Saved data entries
======

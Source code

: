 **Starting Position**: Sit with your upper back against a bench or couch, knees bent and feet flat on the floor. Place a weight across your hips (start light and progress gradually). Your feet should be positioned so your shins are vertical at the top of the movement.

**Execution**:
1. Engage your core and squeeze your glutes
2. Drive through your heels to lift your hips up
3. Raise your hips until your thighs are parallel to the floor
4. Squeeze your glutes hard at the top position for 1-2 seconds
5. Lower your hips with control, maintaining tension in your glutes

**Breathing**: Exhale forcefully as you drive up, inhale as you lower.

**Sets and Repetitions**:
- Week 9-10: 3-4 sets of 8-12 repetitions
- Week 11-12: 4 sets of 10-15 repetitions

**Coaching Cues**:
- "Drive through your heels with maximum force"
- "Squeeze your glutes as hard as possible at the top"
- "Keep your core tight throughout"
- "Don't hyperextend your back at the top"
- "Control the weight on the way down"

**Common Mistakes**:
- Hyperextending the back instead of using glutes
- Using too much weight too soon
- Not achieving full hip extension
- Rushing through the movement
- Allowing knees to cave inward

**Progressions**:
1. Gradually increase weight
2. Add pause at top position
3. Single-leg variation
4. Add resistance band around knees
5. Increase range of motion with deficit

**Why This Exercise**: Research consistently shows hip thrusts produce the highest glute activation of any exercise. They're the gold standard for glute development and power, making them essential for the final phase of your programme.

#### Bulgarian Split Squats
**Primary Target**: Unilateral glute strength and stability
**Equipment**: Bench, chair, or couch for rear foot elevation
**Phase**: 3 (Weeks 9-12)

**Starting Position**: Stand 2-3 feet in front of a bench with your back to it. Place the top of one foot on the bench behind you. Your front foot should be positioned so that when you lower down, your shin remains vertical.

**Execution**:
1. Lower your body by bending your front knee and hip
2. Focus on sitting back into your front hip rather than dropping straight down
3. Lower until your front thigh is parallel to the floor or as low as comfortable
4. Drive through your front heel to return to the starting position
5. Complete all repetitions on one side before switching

======

How to complete this task —
Retype each entry exactly, leaving none of them out.

Reply —
Source code

: **Starting Position**: Sit with your upper back against a bench or couch, knees bent and feet flat on the floor. Place a weight across your hips (start light and progress gradually). Your feet should be positioned so your shins are vertical at the top of the movement.

**Execution**:
1. Engage your core and squeeze your glutes
2. Drive through your heels to lift your hips up
3. Raise your hips until your thighs are parallel to the floor
4. Squeeze your glutes hard at the top position for 1-2 seconds
5. Lower your hips with control, maintaining tension in your glutes

**Breathing**: Exhale forcefully as you drive up, inhale as you lower.

**Sets and Repetitions**:
- Week 9-10: 3-4 sets of 8-12 repetitions
- Week 11-12: 4 sets of 10-15 repetitions

**Coaching Cues**:
- "Drive through your heels with maximum force"
- "Squeeze your glutes as hard as possible at the top"
- "Keep your core tight throughout"
- "Don't hyperextend your back at the top"
- "Control the weight on the way down"

**Common Mistakes**:
- Hyperextending the back instead of using glutes
- Using too much weight too soon
- Not achieving full hip extension
- Rushing through the movement
- Allowing knees to cave inward

**Progressions**:
1. Gradually increase weight
2. Add pause at top position
3. Single-leg variation
4. Add resistance band around knees
5. Increase range of motion with deficit

**Why This Exercise**: Research consistently shows hip thrusts produce the highest glute activation of any exercise. They're the gold standard for glute development and power, making them essential for the final phase of your programme.

#### Bulgarian Split Squats
**Primary Target**: Unilateral glute strength and stability
**Equipment**: Bench, chair, or couch for rear foot elevation
**Phase**: 3 (Weeks 9-12)

**Starting Position**: Stand 2-3 feet in front of a bench with your back to it. Place the top of one foot on the bench behind you. Your front foot should be positioned so that when you lower down, your shin remains vertical.

**Execution**:
1. Lower your body by bending your front knee and hip
2. Focus on sitting back into your front hip rather than dropping straight down
3. Lower until your front thigh is parallel to the floor or as low as comfortable
4. Drive through your front heel to return to the starting position
5. Complete all repetitions on one side before switching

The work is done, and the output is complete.